After a two-week pause from Improvised Life helping my friend through open heart surgery, all is well. The surgery was successful and my friend is slowly recovering.

It is going to be a long haul, worth every minute for a gift of a second chance with a heart that feels new.

Through weeks of ICU and very non-linear and unpredictable processes of healing, we have felt the powerful effect of the simplest of things: Kindness.

Many acts of kindness sustained us through what was often a frightening and uncertain time, from nurses, doctors, friends, family, our online communities, even random strangers… all employing forms of kindness, from well-wishes and prayers and calls of concern, to offers of help, to a hospital housekeeper who sang hymns to my wounded friend, and a friend’s delivery of homemade onigiri (Japanese rice balls each stuffed with a different delectable surprise), that are portable and sustaining, perfect for navigating the hospital.

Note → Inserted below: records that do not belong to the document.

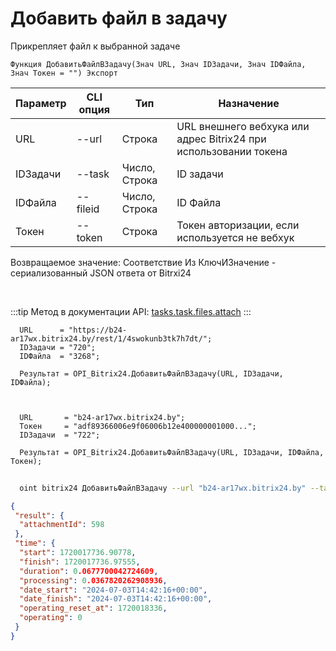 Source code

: ﻿---
sidebar_position: 6
---

# Добавить файл в задачу
 Прикрепляет файл к выбранной задаче



`Функция ДобавитьФайлВЗадачу(Знач URL, Знач IDЗадачи, Знач IDФайла, Знач Токен = "") Экспорт`

  | Параметр | CLI опция | Тип | Назначение |
  |-|-|-|-|
  | URL | --url | Строка | URL внешнего вебхука или адрес Bitrix24 при использовании токена |
  | IDЗадачи | --task | Число, Строка | ID задачи |
  | IDФайла | --fileid | Число, Строка | ID Файла |
  | Токен | --token | Строка | Токен авторизации, если используется не вебхук |

  
  Возвращаемое значение:   Соответствие Из КлючИЗначение - сериализованный JSON ответа от Bitrxi24

<br/>

:::tip
Метод в документации API: [tasks.task.files.attach](https://dev.1c-bitrix.ru/rest_help/tasks/task/tasks/tasks_task_files_attach.php)
:::
<br/>


```bsl title="Пример кода"
  URL      = "https://b24-ar17wx.bitrix24.by/rest/1/4swokunb3tk7h7dt/";
  IDЗадачи = "720";
  IDФайла  = "3268";
  
  Результат = OPI_Bitrix24.ДобавитьФайлВЗадачу(URL, IDЗадачи, IDФайла);
  
  
  
  URL       = "b24-ar17wx.bitrix24.by";
  Токен     = "adf89366006e9f06006b12e400000001000...";
  IDЗадачи  = "722";
  
  Результат = OPI_Bitrix24.ДобавитьФайлВЗадачу(URL, IDЗадачи, IDФайла, Токен);
```
	


```sh title="Пример команды CLI"
    
  oint bitrix24 ДобавитьФайлВЗадачу --url "b24-ar17wx.bitrix24.by" --task "502" --fileid "2480" --token "56898d66006e9f06006b12e400000001000..."

```

```json title="Результат"
{
 "result": {
  "attachmentId": 598
 },
 "time": {
  "start": 1720017736.90778,
  "finish": 1720017736.97555,
  "duration": 0.0677700042724609,
  "processing": 0.0367820262908936,
  "date_start": "2024-07-03T14:42:16+00:00",
  "date_finish": "2024-07-03T14:42:16+00:00",
  "operating_reset_at": 1720018336,
  "operating": 0
 }
}
```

Remarking on the beauty of the the word kindness —kind ness — my friend said “It is related to kin. Kinship”.

Marella Consolini

It reminded me of Naomi Shihab Nye’s remarkable poem about the depth and breath of kindness and how it lives in the world. Listen to her read it here:

Kindness by Naomi Shihab Nye

Before you know what kindness really is
you must lose things,
feel the future dissolve in a moment
like salt in a weakened broth.
What you held in your hand,
what you counted and carefully saved,
all this must go so you know
how desolate the landscape can be
between the regions of kindness.
How you ride and ride
thinking the bus will never stop,
the passengers eating maize and chicken
will stare out the window forever.

Before you learn the tender gravity of kindness,
you must travel where the Indian in a white poncho
lies dead by the side of the road.
You must see how this could be you,
how he too was someone
who journeyed through the night with plans
and the simple breath that kept him alive.

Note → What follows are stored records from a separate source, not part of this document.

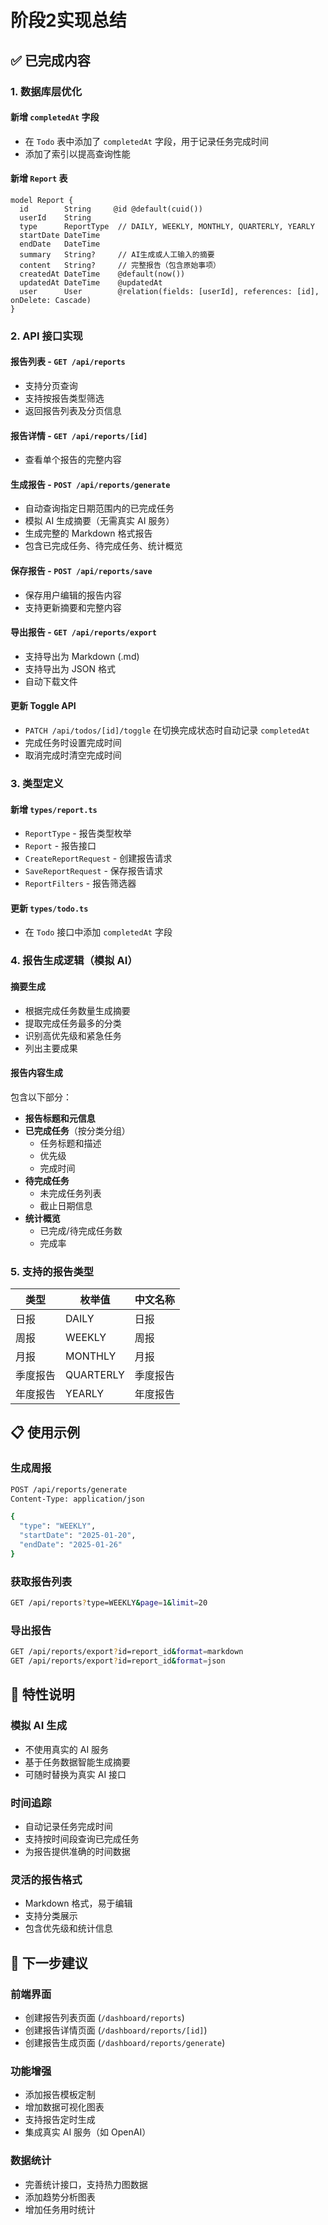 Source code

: # 阶段2实现总结

## ✅ 已完成内容

### 1. 数据库层优化

#### 新增 `completedAt` 字段
- 在 `Todo` 表中添加了 `completedAt` 字段，用于记录任务完成时间
- 添加了索引以提高查询性能

#### 新增 `Report` 表
```prisma
model Report {
  id        String     @id @default(cuid())
  userId    String
  type      ReportType  // DAILY, WEEKLY, MONTHLY, QUARTERLY, YEARLY
  startDate DateTime
  endDate   DateTime
  summary   String?     // AI生成或人工输入的摘要
  content   String?     // 完整报告（包含原始事项）
  createdAt DateTime    @default(now())
  updatedAt DateTime    @updatedAt
  user      User        @relation(fields: [userId], references: [id], onDelete: Cascade)
}
```

### 2. API 接口实现

#### 报告列表 - `GET /api/reports`
- 支持分页查询
- 支持按报告类型筛选
- 返回报告列表及分页信息

#### 报告详情 - `GET /api/reports/[id]`
- 查看单个报告的完整内容

#### 生成报告 - `POST /api/reports/generate`
- 自动查询指定日期范围内的已完成任务
- 模拟 AI 生成摘要（无需真实 AI 服务）
- 生成完整的 Markdown 格式报告
- 包含已完成任务、待完成任务、统计概览

#### 保存报告 - `POST /api/reports/save`
- 保存用户编辑的报告内容
- 支持更新摘要和完整内容

#### 导出报告 - `GET /api/reports/export`
- 支持导出为 Markdown (.md)
- 支持导出为 JSON 格式
- 自动下载文件

#### 更新 Toggle API
- `PATCH /api/todos/[id]/toggle` 在切换完成状态时自动记录 `completedAt`
- 完成任务时设置完成时间
- 取消完成时清空完成时间

### 3. 类型定义

#### 新增 `types/report.ts`
- `ReportType` - 报告类型枚举
- `Report` - 报告接口
- `CreateReportRequest` - 创建报告请求
- `SaveReportRequest` - 保存报告请求
- `ReportFilters` - 报告筛选器

#### 更新 `types/todo.ts`
- 在 `Todo` 接口中添加 `completedAt` 字段

### 4. 报告生成逻辑（模拟 AI）

#### 摘要生成
- 根据完成任务数量生成摘要
- 提取完成任务最多的分类
- 识别高优先级和紧急任务
- 列出主要成果

#### 报告内容生成
包含以下部分：
- **报告标题和元信息**
- **已完成任务**（按分类分组）
  - 任务标题和描述
  - 优先级
  - 完成时间
- **待完成任务**
  - 未完成任务列表
  - 截止日期信息
- **统计概览**
  - 已完成/待完成任务数
  - 完成率

### 5. 支持的报告类型

| 类型 | 枚举值 | 中文名称 |
|------|--------|----------|
| 日报 | DAILY | 日报 |
| 周报 | WEEKLY | 周报 |
| 月报 | MONTHLY | 月报 |
| 季度报告 | QUARTERLY | 季度报告 |
| 年度报告 | YEARLY | 年度报告 |

## 📋 使用示例

### 生成周报

```bash
POST /api/reports/generate
Content-Type: application/json

{
  "type": "WEEKLY",
  "startDate": "2025-01-20",
  "endDate": "2025-01-26"
}
```

### 获取报告列表

```bash
GET /api/reports?type=WEEKLY&page=1&limit=20
```

### 导出报告

```bash
GET /api/reports/export?id=report_id&format=markdown
GET /api/reports/export?id=report_id&format=json
```

## 🎯 特性说明

### 模拟 AI 生成
- 不使用真实的 AI 服务
- 基于任务数据智能生成摘要
- 可随时替换为真实 AI 接口

### 时间追踪
- 自动记录任务完成时间
- 支持按时间段查询已完成任务
- 为报告提供准确的时间数据

### 灵活的报告格式
- Markdown 格式，易于编辑
- 支持分类展示
- 包含优先级和统计信息

## 📝 下一步建议

### 前端界面
- 创建报告列表页面 (`/dashboard/reports`)
- 创建报告详情页面 (`/dashboard/reports/[id]`)
- 创建报告生成页面 (`/dashboard/reports/generate`)

### 功能增强
- 添加报告模板定制
- 增加数据可视化图表
- 支持报告定时生成
- 集成真实 AI 服务（如 OpenAI）

### 数据统计
- 完善统计接口，支持热力图数据
- 添加趋势分析图表
- 增加任务用时统计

Before you know kindness as the deepest thing inside,
you must know sorrow as the other deepest thing.
You must wake up with sorrow.
You must speak to it till your voice
catches the thread of all sorrows
and you see the size of the cloth.

Then it is only kindness that makes sense anymore,
only kindness that ties your shoes
and sends you out into the day to gaze at bread,
only kindness that raises its head
from the crowd of the world to say
It is I you have been looking for,
and then goes with you everywhere
like a shadow or a friend.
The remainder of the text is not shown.